I am more bullish than average on the medium-term outlook for office real estate, but the aftermath of a deep recession in which many white-collar workers have been working remotely is not a good time to develop new office buildings. It remains to be seen how persistent the drop in business travel will be, and therefore what kind of demand there will be for new hotels at shrinking malls. Apartments are less impacted by COVID-19–specific economic trends than offices or hotels, but weak economic times are not the best time to build them, either. I am skeptical that you are going to see significant co-working expansions soon. Even health care, typically one of the real-estate uses most immune to economic cycles, is troubled due to the interruption of routine care.

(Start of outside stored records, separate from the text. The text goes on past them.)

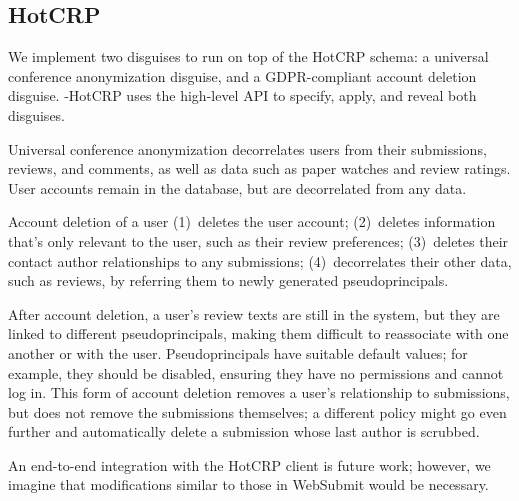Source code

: \subsection{HotCRP}
We implement two disguises to run on top of the HotCRP schema: a universal conference anonymization
disguise, and a GDPR-compliant account deletion disguise.  \sys-HotCRP uses the high-level \sys API
to specify, apply, and reveal both disguises.

Universal conference anonymization decorrelates users from their submissions, reviews, and comments,
as well as data such as paper watches and review ratings. User accounts remain in the database, but
are decorrelated from any data.

 Account deletion of a user 
%
(1)~deletes the user account;
%
(2)~deletes information that's only relevant to the user, such as their review preferences;
%
(3)~deletes their contact author relationships to any submissions;
%
(4)~decorrelates their other data, such as reviews, by referring them to newly generated
pseudoprincipals.

After account deletion, a user's review texts are still in the system, but they are linked to
different pseudoprincipals, making them difficult to reassociate with one another or with the user.
%
Pseudoprincipals have suitable default values; for example, they should be disabled, ensuring they
have no permissions and cannot log in.
%
This form of account deletion removes a user's relationship to submissions, but does not remove the
submissions themselves; a different policy might go even further and automatically delete a
submission whose last author is scrubbed.

An end-to-end integration with the
HotCRP client is future work; however, we imagine that modifications similar to those in WebSubmit
would be necessary.

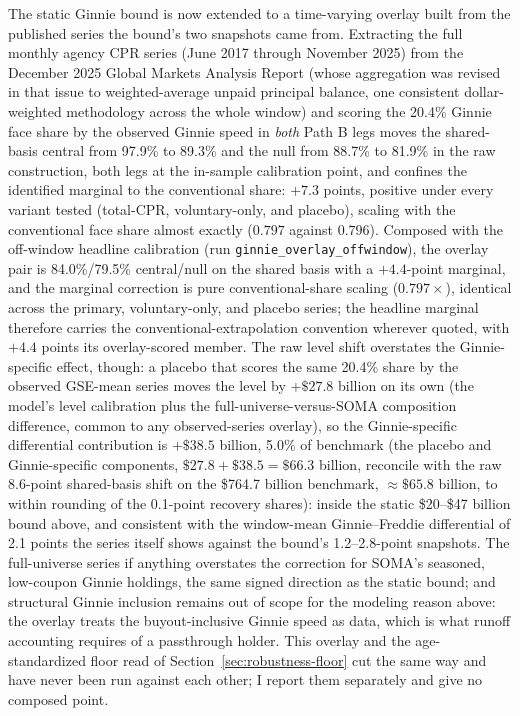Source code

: \documentclass[12pt]{article}
\begin{document}
The static Ginnie bound is now extended to a time-varying overlay built from the published series the bound's two snapshots came from. Extracting the full monthly agency CPR series (June 2017 through November 2025) from the December 2025 Global Markets Analysis Report (whose aggregation was revised in that issue to weighted-average unpaid principal balance, one consistent dollar-weighted methodology across the whole window) and scoring the 20.4\% Ginnie face share by the observed Ginnie speed in \emph{both} Path B legs moves the shared-basis central from 97.9\% to 89.3\% and the null from 88.7\% to 81.9\% in the raw construction, both legs at the in-sample calibration point, and confines the identified marginal to the conventional share: $+7.3$ points, positive under every variant tested (total-CPR, voluntary-only, and placebo), scaling with the conventional face share almost exactly ($0.797$ against $0.796$). Composed with the off-window headline calibration (run \texttt{ginnie\_overlay\_offwindow}), the overlay pair is 84.0\%/79.5\% central/null on the shared basis with a $+4.4$-point marginal, and the marginal correction is pure conventional-share scaling ($0.797\times$), identical across the primary, voluntary-only, and placebo series; the headline marginal therefore carries the conventional-extrapolation convention wherever quoted, with $+4.4$ points its overlay-scored member. The raw level shift overstates the Ginnie-specific effect, though: a placebo that scores the same 20.4\% share by the observed GSE-mean series moves the level by $+\$27.8$ billion on its own (the model's level calibration plus the full-universe-versus-SOMA composition difference, common to any observed-series overlay), so the Ginnie-specific differential contribution is $+\$38.5$ billion, 5.0\% of benchmark (the placebo and Ginnie-specific components, $\$27.8 + \$38.5 = \$66.3$ billion, reconcile with the raw 8.6-point shared-basis shift on the \$764.7 billion benchmark, $\approx\$65.8$ billion, to within rounding of the 0.1-point recovery shares): inside the static \$20--\$47 billion bound above, and consistent with the window-mean Ginnie--Freddie differential of 2.1 points the series itself shows against the bound's 1.2--2.8-point snapshots. The full-universe series if anything overstates the correction for SOMA's seasoned, low-coupon Ginnie holdings, the same signed direction as the static bound; and structural Ginnie inclusion remains out of scope for the modeling reason above: the overlay treats the buyout-inclusive Ginnie speed as data, which is what runoff accounting requires of a passthrough holder. This overlay and the age-standardized floor read of Section~\ref{sec:robustness-floor} cut the same way and have never been run against each other; I report them separately and give no composed point.
\end{document}
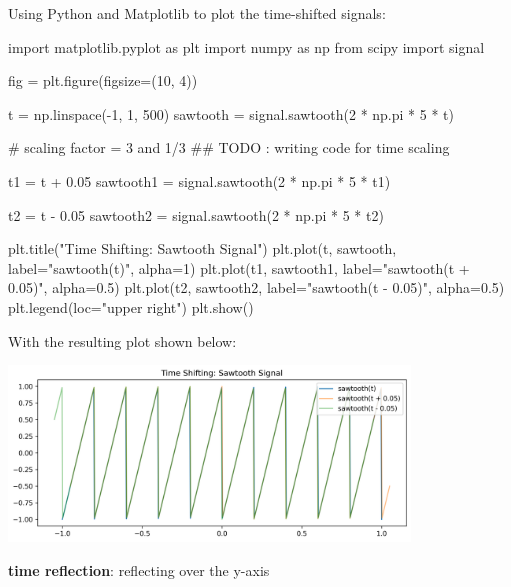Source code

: \documentclass[a4paper, 10pt]{article}
\begin{document}
\begin{solution}
Using Python and Matplotlib to plot the time-shifted signals:
\begin{codingbox}
import matplotlib.pyplot as plt
import numpy as np
from scipy import signal

fig = plt.figure(figsize=(10, 4))

t = np.linspace(-1, 1, 500)
sawtooth = signal.sawtooth(2 * np.pi * 5 * t)

# scaling factor = 3 and 1/3
## TODO : writing code for time scaling

t1 = t + 0.05
sawtooth1 = signal.sawtooth(2 * np.pi * 5 * t1)

t2 = t - 0.05
sawtooth2 = signal.sawtooth(2 * np.pi * 5 * t2)

plt.title("Time Shifting: Sawtooth Signal")
plt.plot(t, sawtooth, label="sawtooth(t)", alpha=1)
plt.plot(t1, sawtooth1, label="sawtooth(t + 0.05)", alpha=0.5)
plt.plot(t2, sawtooth2, label="sawtooth(t - 0.05)", alpha=0.5)
plt.legend(loc="upper right")
plt.show()
\end{codingbox}

With the resulting plot shown below:
\begin{center}
    \includegraphics[width=0.8\textwidth]{images/problem_6_2.png}
\end{center}
\end{solution}

\newpage

\begin{subproblems}[start=3]
    \item \textbf{time reflection}: reflecting over the y-axis
\end{subproblems}
\end{document}
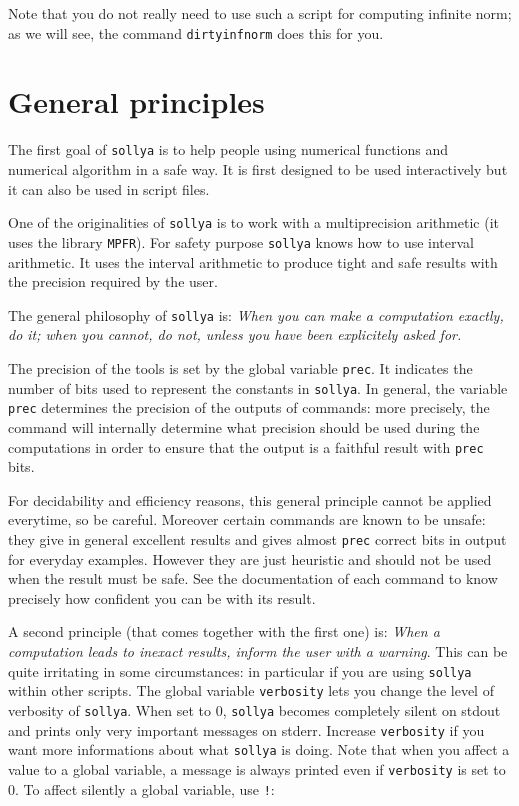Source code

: \documentclass[a4paper]{article}
\newcommand{\com}[1]{\texttt{#1}}
\newcommand{\key}[1]{\texttt{#1}}
\newcommand{\sollya}{\texttt{sollya}\xspace}
\begin{document}
Note that you do not really need to use such a script for computing infinite norm; as we will see, the command \com{dirtyinfnorm} does this for you.

\section{General principles}
The first goal of \sollya is to help people using numerical functions and numerical algorithm in a safe way. It is first designed to be used interactively but it can also be used in script files.

One of the originalities of \sollya is to work with a multiprecision arithmetic (it uses the library \texttt{MPFR}). For safety purpose \sollya knows how to use interval arithmetic. It uses the interval arithmetic to produce tight and safe results with the precision required by the user.

The general philosophy of \sollya is: \emph{When you can make a computation exactly, do it; when you cannot, do not, unless you have been explicitely asked for.}

The precision of the tools is set by the global variable \key{prec}. It indicates the number of bits used to represent the constants in \sollya. In general, the variable \key{prec} determines the precision of the outputs of commands: more precisely, the command will internally determine what precision should be used during the computations in order to ensure that the output is a faithful result with \key{prec} bits.

For decidability and efficiency reasons, this general principle cannot be applied everytime, so be careful. Moreover certain commands are known to be unsafe: they give in general excellent results and gives almost \key{prec} correct bits in output for everyday examples. However they are just heuristic and should not be used when the result must be safe. See the documentation of each command to know precisely how confident you can be with its result.

A second principle (that comes together with the first one) is: \emph{When a computation leads to inexact results, inform the user with a warning}. This can be quite irritating in some circumstances: in particular if you are using \sollya within other scripts. The global variable \key{verbosity} lets you change the level of verbosity of \sollya. When set to $0$, \sollya becomes completely silent on stdout and prints only very important messages on stderr. Increase \key{verbosity} if you want more informations about what \sollya is doing. Note that when you affect a value to a global variable, a message is always printed even if \com{verbosity} is set to $0$. To affect silently a global variable, use \texttt{!}:
\end{document}
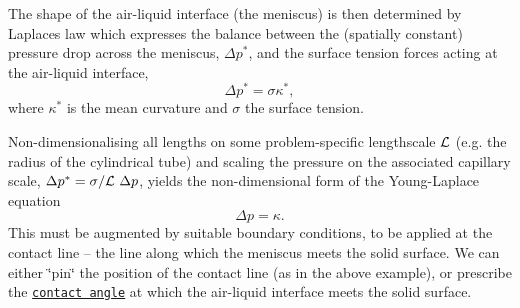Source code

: The shape of the air-\/liquid interface (the meniscus) is then determined by Laplace\textquotesingle{}s law which expresses the balance between the (spatially constant) pressure drop across the meniscus, $ \Delta p^* $, and the surface tension forces acting at the air-\/liquid interface, \[ \Delta p^* = \sigma \kappa^*, \] where $ \kappa^* $ is the mean curvature and $ \sigma $ the surface tension.

Non-\/dimensionalising all lengths on some problem-\/specific lengthscale $ {\cal L} $ (e.\+g. the radius of the cylindrical tube) and scaling the pressure on the associated capillary scale, $ \Delta p^* = \sigma/{\cal L} \ \Delta p $, yields the non-\/dimensional form of the Young-\/\+Laplace equation \[ \Delta p = \kappa. \] This must be augmented by suitable boundary conditions, to be applied at the contact line -- the line along which the meniscus meets the solid surface. We can either \char`\"{}pin\char`\"{} the position of the contact line (as in the above example), or prescribe the \href{http://en.wikipedia.org/wiki/Contact_angle}{\tt contact angle} at which the air-\/liquid interface meets the solid surface.

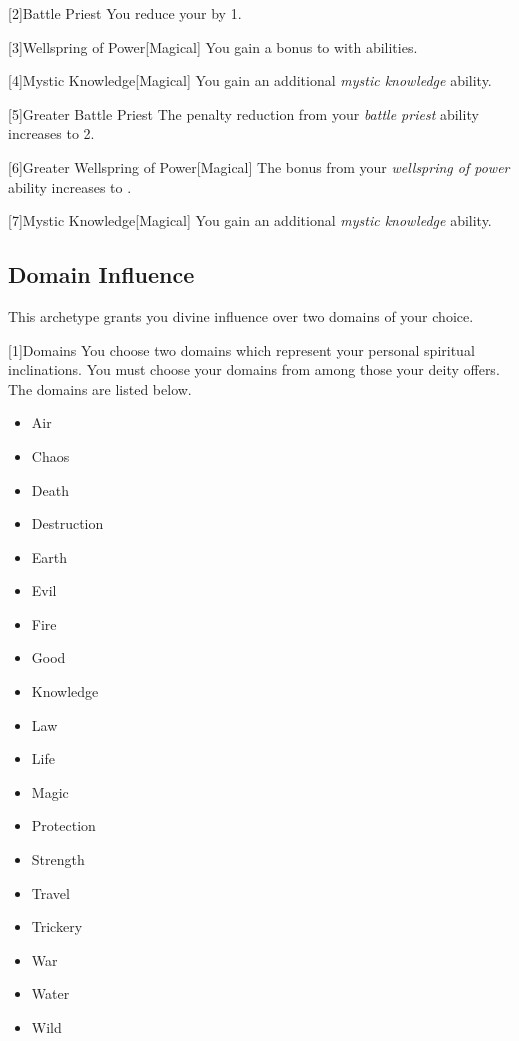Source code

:         [2]{Battle Priest} You reduce your  by 1.

        [3]{Wellspring of Power}[Magical]
        You gain a  bonus to  with  abilities.

        [4]{Mystic Knowledge}[Magical]
        You gain an additional \textit{mystic knowledge} ability.

        [5]{Greater Battle Priest} The penalty reduction from your \textit{battle priest} ability increases to 2.

        [6]{Greater Wellspring of Power}[Magical]
        The bonus from your \textit{wellspring of power} ability increases to .

        [7]{Mystic Knowledge}[Magical]
        You gain an additional \textit{mystic knowledge} ability.

    \subsection{Domain Influence}
        This archetype grants you divine influence over two domains of your choice.

        [1]{Domains}
        You choose two domains which represent your personal spiritual inclinations.
        You must choose your domains from among those your deity offers.
        The domains are listed below.

        \begin{itemize}
            \item{Air}
            \item{Chaos}
            \item{Death}
            \item{Destruction}
            \item{Earth}
            \item{Evil}
            \item{Fire}
            \item{Good}
            \item{Knowledge}
            \item{Law}
            \item{Life}
            \item{Magic}
            \item{Protection}
            \item{Strength}
            \item{Travel}
            \item{Trickery}
            \item{War}
            \item{Water}
            \item{Wild}
        \end{itemize}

Prior to the pandemic, one strategy to revitalize malls was to bring in more “experiential” uses that can’t be done online. They added more restaurants, movie theaters, fitness facilities, salons, and the like. In the long run, this may still be a good strategy, but these uses are all severely impacted by the pandemic and it will take a significant amount of time for them to get back up to full use of their pre-pandemic locations, let alone expanding to new ones. And COVID-19–driven adaptations have made me question how tied all these uses really are to brick-and-mortar space, especially fitness, which is increasingly being delivered virtually.
Grocery stores present one interesting option for mall operators. Grocers were one of the few retail categories that saw sales rise during the pandemic. They tend to survive recessions, which is good for property owners who want a tenant who will keep paying rent and keep drawing customers to the shopping center even in a bad economy. But grocery stores don’t really fit inside malls very well — grocers have specific layout and parking requirements — and so bringing a grocer to replace a J.C. Penney may mean tearing down the J.C. Penney and building a freestanding grocery store in the parking lot. The Journal notes that Amazon’s soon-to-launch grocery brand, which would be less upscale than the Whole Foods brand, is a possible tenant for vacant anchor store spaces in malls. Because these stores would be smaller than traditional grocery stores, they may fit better in existing department store buildings. So that is one Amazon-in-malls angle that would work better than a fulfillment center to keep a mall healthy.
Finally, one thing you can do with a struggling mall is close it entirely. As the Journal notes, while the idea of putting an Amazon fulfillment center inside a mall is new, Amazon and other delivery companies have previously redeveloped entire mall sites into fulfillment centers. A mall is basically just a box on land — often, valuable, well-located land — so a mall can die, be demolished, and come back to life as something completely different. But the weak economy may mean an extended period before it makes sense to pursue that reincarnation.